Task to complete –
Write out each entry below exactly. Do not include the images.

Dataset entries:
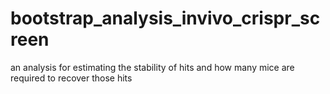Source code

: # bootstrap_analysis_invivo_crispr_screen
an analysis for estimating the stability of hits and how many mice are required to recover those hits
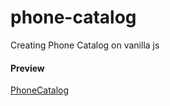 # phone-catalog
Creating Phone Catalog on vanilla js

#### Preview
[PhoneCatalog](https://romarios1987.github.io/phone-catalog/)
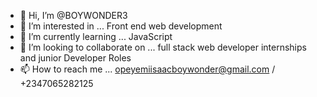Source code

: - 👋 Hi, I’m @BOYWONDER3
- 👀 I’m interested in ... Front end web development
- 🌱 I’m currently learning ... JavaScript 
- 💞️ I’m looking to collaborate on ... full stack web developer internships and junior Developer Roles
- 📫 How to reach me ... opeyemiisaacboywonder@gmail.com / +2347065282125

<!---
BOYWONDER3/BOYWONDER3 is a ✨ special ✨ repository because its `README.md` (this file) appears on your GitHub profile.
You can click the Preview link to take a look at your changes.
--->
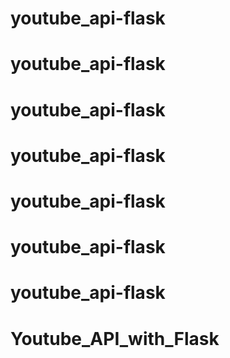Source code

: # youtube_api-flask
# youtube_api-flask
# youtube_api-flask
# youtube_api-flask
# youtube_api-flask
# youtube_api-flask
# youtube_api-flask
# Youtube_API_with_Flask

Exercise result –
Source code

: # bootstrap_analysis_invivo_crispr_screen
an analysis for estimating the stability of hits and how many mice are required to recover those hits
 # phone-catalog
Creating Phone Catalog on vanilla js

#### Preview
[PhoneCatalog](https://romarios1987.github.io/phone-catalog/)
Source code

: - 👋 Hi, I’m @BOYWONDER3
- 👀 I’m interested in ... Front end web development
- 🌱 I’m currently learning ... JavaScript 
- 💞️ I’m looking to collaborate on ... full stack web developer internships and junior Developer Roles
- 📫 How to reach me ... opeyemiisaacboywonder@gmail.com / +2347065282125

<!---
BOYWONDER3/BOYWONDER3 is a ✨ special ✨ repository because its `README.md` (this file) appears on your GitHub profile.
You can click the Preview link to take a look at your changes.
--->
Source code

: # youtube_api-flask
# youtube_api-flask
# youtube_api-flask
# youtube_api-flask
# youtube_api-flask
# youtube_api-flask
# youtube_api-flask
# Youtube_API_with_Flask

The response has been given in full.